Saved entries
--- --- ---

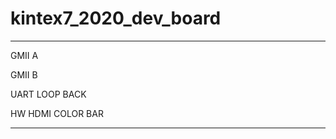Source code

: # kintex7_2020_dev_board

----------------------------------------------

GMII A

GMII B

UART LOOP BACK

HW HDMI COLOR BAR

----------------------------------------------
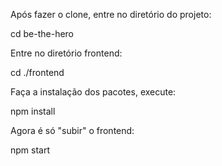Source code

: Após fazer o clone, entre no diretório do projeto:

cd be-the-hero

Entre no diretório frontend:

cd ./frontend

Faça a instalação dos pacotes, execute:

npm install

Agora é só "subir" o frontend:

npm start

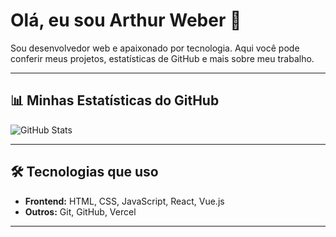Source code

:# Olá, eu sou Arthur Weber 👋

Sou desenvolvedor web e apaixonado por tecnologia. Aqui você pode conferir meus projetos, estatísticas de GitHub e mais sobre meu trabalho.

---

## 📊 Minhas Estatísticas do GitHub

![GitHub Stats]([https://arth-weber.vercel.app/api?username=ArthWeber&show_icons=true&theme=dracula&include_all_commits=true&count_private=true](https://github-readme-stats.vercel.app/api/top-langs/?username=ArthWeber&layout=compact&langs_count=7&theme=dracula"))

---

## 🛠 Tecnologias que uso

- **Frontend:** HTML, CSS, JavaScript, React, Vue.js   
- **Outros:** Git, GitHub, Vercel  

---
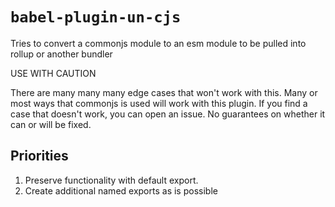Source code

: # `babel-plugin-un-cjs`

Tries to convert a commonjs module to an esm module to be pulled into rollup or another bundler

USE WITH CAUTION

There are many many many edge cases that won't work with this. Many or most ways that commonjs is used will work with this plugin. If you find a case that doesn't work, you can open an issue. No guarantees on whether it can or will be fixed.

## Priorities

1. Preserve functionality with default export.
2. Create additional named exports as is possible
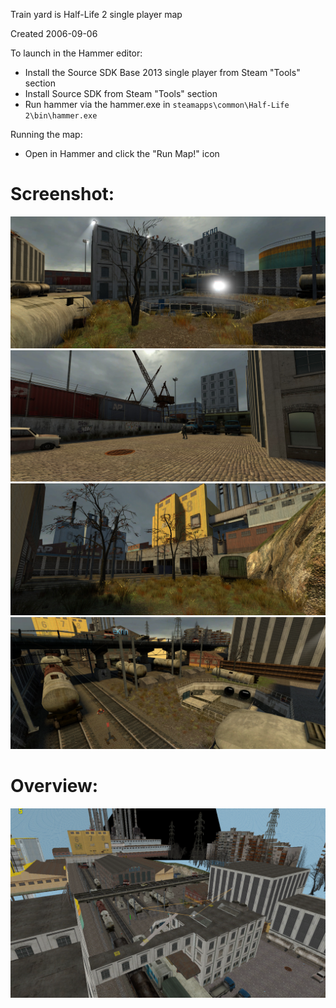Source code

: Train yard is Half-Life 2 single player map

Created 2006-09-06

To launch in the Hammer editor:

- Install the Source SDK Base 2013 single player from Steam "Tools" section
- Install Source SDK from Steam "Tools" section
- Run hammer via the hammer.exe in `steamapps\common\Half-Life 2\bin\hammer.exe`

Running the map:

- Open in Hammer and click the "Run Map!" icon 

# Screenshot:

![Screenshot](screenshots/screenshot-1.jpg)
![Screenshot](screenshots/screenshot-2.jpg)
![Screenshot](screenshots/screenshot-3.jpg)
![Screenshot](screenshots/screenshot-4.jpg)

# Overview:

![Screenshot](screenshots/screenshot.PNG)
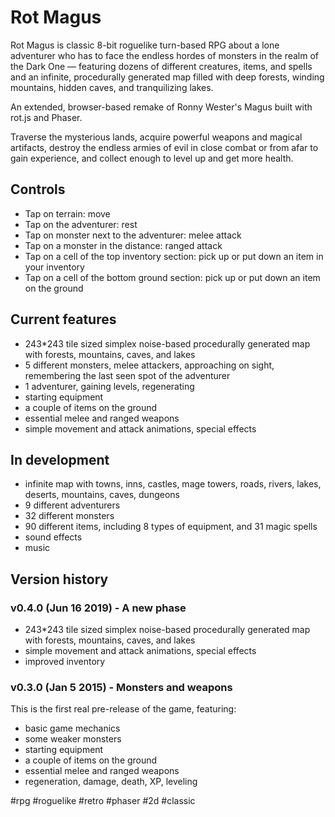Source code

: # Rot Magus

Rot Magus is classic 8-bit roguelike turn-based RPG about a lone adventurer who has to face the endless hordes of monsters in the realm of the Dark One — featuring dozens of different creatures, items, and spells and an infinite, procedurally generated map filled with deep forests, winding mountains, hidden caves, and tranquilizing lakes.

An extended, browser-based remake of Ronny Wester's Magus built with rot.js and Phaser.

Traverse the mysterious lands, acquire powerful weapons and magical artifacts, destroy the endless armies of evil in close combat or from afar to gain experience, and collect enough to level up and get more health.

## Controls

* Tap on terrain: move
* Tap on the adventurer: rest
* Tap on monster next to the adventurer: melee attack
* Tap on a monster in the distance: ranged attack
* Tap on a cell of the top inventory section: pick up or put down an item in your inventory
* Tap on a cell of the bottom ground section: pick up or put down an item on the ground

## Current features

* 243*243 tile sized simplex noise-based procedurally generated map with forests, mountains, caves, and lakes
* 5 different monsters, melee attackers, approaching on sight, remembering the last seen spot of the adventurer
* 1 adventurer, gaining levels, regenerating
* starting equipment
* a couple of items on the ground
* essential melee and ranged weapons
* simple movement and attack animations, special effects

## In development

* infinite map with towns, inns, castles, mage towers, roads, rivers, lakes, deserts, mountains, caves, dungeons
* 9 different adventurers
* 32 different monsters
* 90 different items, including 8 types of equipment, and 31 magic spells
* sound effects
* music

## Version history

### v0.4.0 (Jun 16 2019) - A new phase

* 243*243 tile sized simplex noise-based procedurally generated map with forests, mountains, caves, and lakes
* simple movement and attack animations, special effects
* improved inventory

### v0.3.0 (Jan 5 2015) - Monsters and weapons

This is the first real pre-release of the game, featuring:

* basic game mechanics
* some weaker monsters
* starting equipment
* a couple of items on the ground
* essential melee and ranged weapons
* regeneration, damage, death, XP, leveling

 #rpg #roguelike #retro #phaser #2d #classic
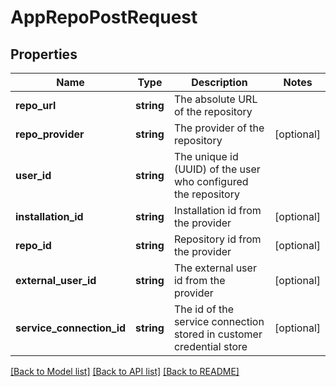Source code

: # AppRepoPostRequest

## Properties
Name | Type | Description | Notes
------------ | ------------- | ------------- | -------------
**repo_url** | **string** | The absolute URL of the repository | 
**repo_provider** | **string** | The provider of the repository | [optional] 
**user_id** | **string** | The unique id (UUID) of the user who configured the repository | 
**installation_id** | **string** | Installation id from the provider | [optional] 
**repo_id** | **string** | Repository id from the provider | [optional] 
**external_user_id** | **string** | The external user id from the provider | [optional] 
**service_connection_id** | **string** | The id of the service connection stored in customer credential store | [optional] 

[[Back to Model list]](../README.md#documentation-for-models) [[Back to API list]](../README.md#documentation-for-api-endpoints) [[Back to README]](../README.md)


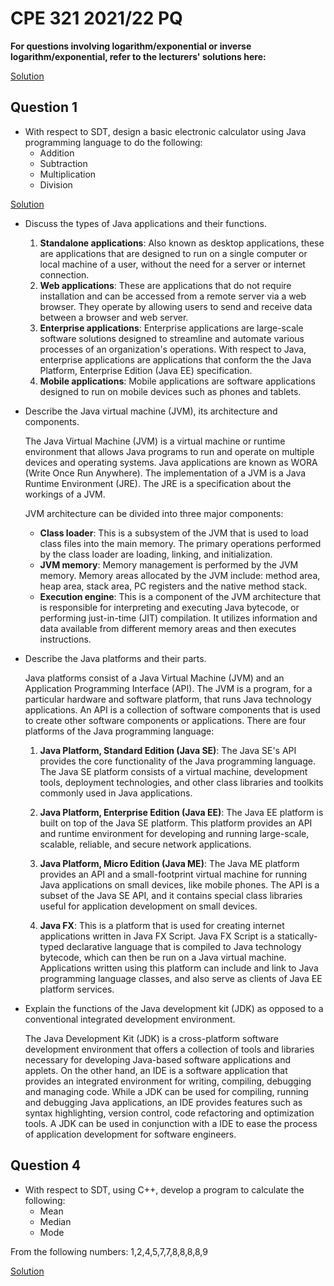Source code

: # CPE 321 2021/22 PQ

**For questions involving logarithm/exponential or inverse logarithm/exponential, refer to the lecturers' solutions here:**

[Solution](../solutions)

## Question 1

- With respect to SDT, design a basic electronic calculator using Java programming language to do the following:
    - Addition
    - Subtraction
    - Multiplication
    - Division

[Solution](./q1.java)

- Discuss the types of Java applications and their functions.
    1. **Standalone applications**: Also known as desktop applications, these are applications that are designed to run on a single computer or local machine of a user, without the need for a server or internet connection.
    2. **Web applications**: These are applications that do not require installation and can be accessed from a remote server 
    via a web browser. They operate by allowing users to send and receive data between a browser and web server.
    3. **Enterprise applications**: Enterprise applications are large-scale software solutions designed to streamline and automate various processes of an organization's operations. With respect to Java, enterprise applications are applications that conform the the Java Platform, Enterprise Edition (Java EE) specification. 
    4. **Mobile applications**: Mobile applications are software applications designed to run on mobile devices such as phones and tablets. 

- Describe the Java virtual machine (JVM), its architecture and components.

    The Java Virtual Machine (JVM) is a virtual machine or runtime environment that allows Java programs to run and operate on multiple devices and operating systems. Java applications are known as WORA (Write Once Run Anywhere). The implementation of a JVM is a Java Runtime Environment (JRE). The JRE is a specification about the workings of a JVM.

    JVM architecture can be divided into three major components:

    - **Class loader**: This is a subsystem of the JVM that is used to load class files into the main memory. The primary operations performed by the class loader are loading, linking, and initialization.
    - **JVM memory**: Memory management is performed by the JVM memory. Memory areas allocated by the JVM include: method area, heap area, stack area, PC registers and the native method stack.
    - **Execution engine**: This is a component of the JVM architecture that is responsible for interpreting and executing Java bytecode, or performing just-in-time (JIT) compilation. It utilizes information and data available from different memory areas and then executes instructions.
- Describe the Java platforms and their parts.
    
    Java platforms consist of a Java Virtual Machine (JVM) and an Application Programming Interface (API). The JVM is a program, for a particular hardware and software platform, that runs Java technology applications. An API is a collection of software components that is used to create other software components or applications. There are four platforms of the Java programming language:

    1. **Java Platform, Standard Edition (Java SE)**: The Java SE's API provides the core functionality of the Java programming language. The Java SE platform consists of a virtual machine, development tools, deployment technologies, and other class libraries and toolkits commonly used in Java applications.

    2. **Java Platform, Enterprise Edition (Java EE)**: The Java EE platform is built on top of the Java SE platform. This platform provides an API and runtime environment for developing and running large-scale, scalable, reliable, and secure network applications.

    3. **Java Platform, Micro Edition (Java ME)**: The Java ME platform provides an API and a small-footprint virtual machine for running Java applications on small devices, like mobile phones. The API is a subset of the Java SE API, and it contains special class libraries useful for application development on small devices.
    
    4. **Java FX**: This is a platform that is used for creating internet applications written in Java FX Script. Java FX Script is a statically-typed declarative language that is compiled to Java technology bytecode, which can then be run on a Java virtual machine. Applications written using this platform can include and link to Java programming language classes, and also serve as clients of Java EE platform services.

- Explain the functions of the Java development kit (JDK) as opposed to a conventional integrated development environment.

    The Java Development Kit (JDK) is a cross-platform software development environment that offers a collection of tools and libraries necessary for developing Java-based software applications and applets. On the other hand, an IDE is a software application that provides an integrated environment for writing, compiling, debugging and managing code. While a JDK can be used for compiling, running and debugging Java applications, an IDE provides features such as syntax highlighting, version control, code refactoring and optimization tools. A JDK can be used in conjunction with a IDE to ease the process of application development for software engineers. 

<!-- ## Question 2

- With respect to SDT, using C++, develop a program to calculate the following:
    - [List first 12 Napierian logarithmic function to base-e in radians but takes in the number in degrees.](./q2i.cpp)
    - [List the first 12 inverse Napierian logarithmic function to base-e in radians but takes in the numbers in degrees.](./q2ii.cpp)


## Question 3

- With respect to SDT, using C++, develop a program to calculate the following:
    - [List first 12 exponential function in radians but takes in the numbers in degrees.](./q3i.cpp)
    - [List the first 12 inverse exponential function in radians but takes in the numbers in degrees.](./q3ii.cpp) -->

## Question 4

- With respect to SDT, using C++, develop a program to calculate the following:
    - Mean
    - Median
    - Mode

From the following numbers: 1,2,4,5,7,7,8,8,8,8,9

[Solution](./q4.cpp)

<!-- ## Question 5

- With respect to SDT, Using C++, develop a program to calculate the following.
    - [List first 12 logarithmic function to base-2 in radians but takes in the number in degrees.](./q5i.cpp)
    - [List the first 12 inverse logarithmic function to base-2 in radians but takes in the numbers in degrees.](./q5ii.cpp) -->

--- --- ---

### YOUR ASSIGNMENT:
Each line above from the one containing "configured the repository |" through the one containing "321 2021/22 PQ" is to be returned verbatim. Nothing else, and no pictures.

### RESPONSE FOR THIS EXERCISE:
**user_id** | **string** | The unique id (UUID) of the user who configured the repository | 
**installation_id** | **string** | Installation id from the provider | [optional] 
**repo_id** | **string** | Repository id from the provider | [optional] 
**external_user_id** | **string** | The external user id from the provider | [optional] 
**service_connection_id** | **string** | The id of the service connection stored in customer credential store | [optional] 

[[Back to Model list]](../README.md#documentation-for-models) [[Back to API list]](../README.md#documentation-for-api-endpoints) [[Back to README]](../README.md)


Source code

: # CPE 321 2021/22 PQ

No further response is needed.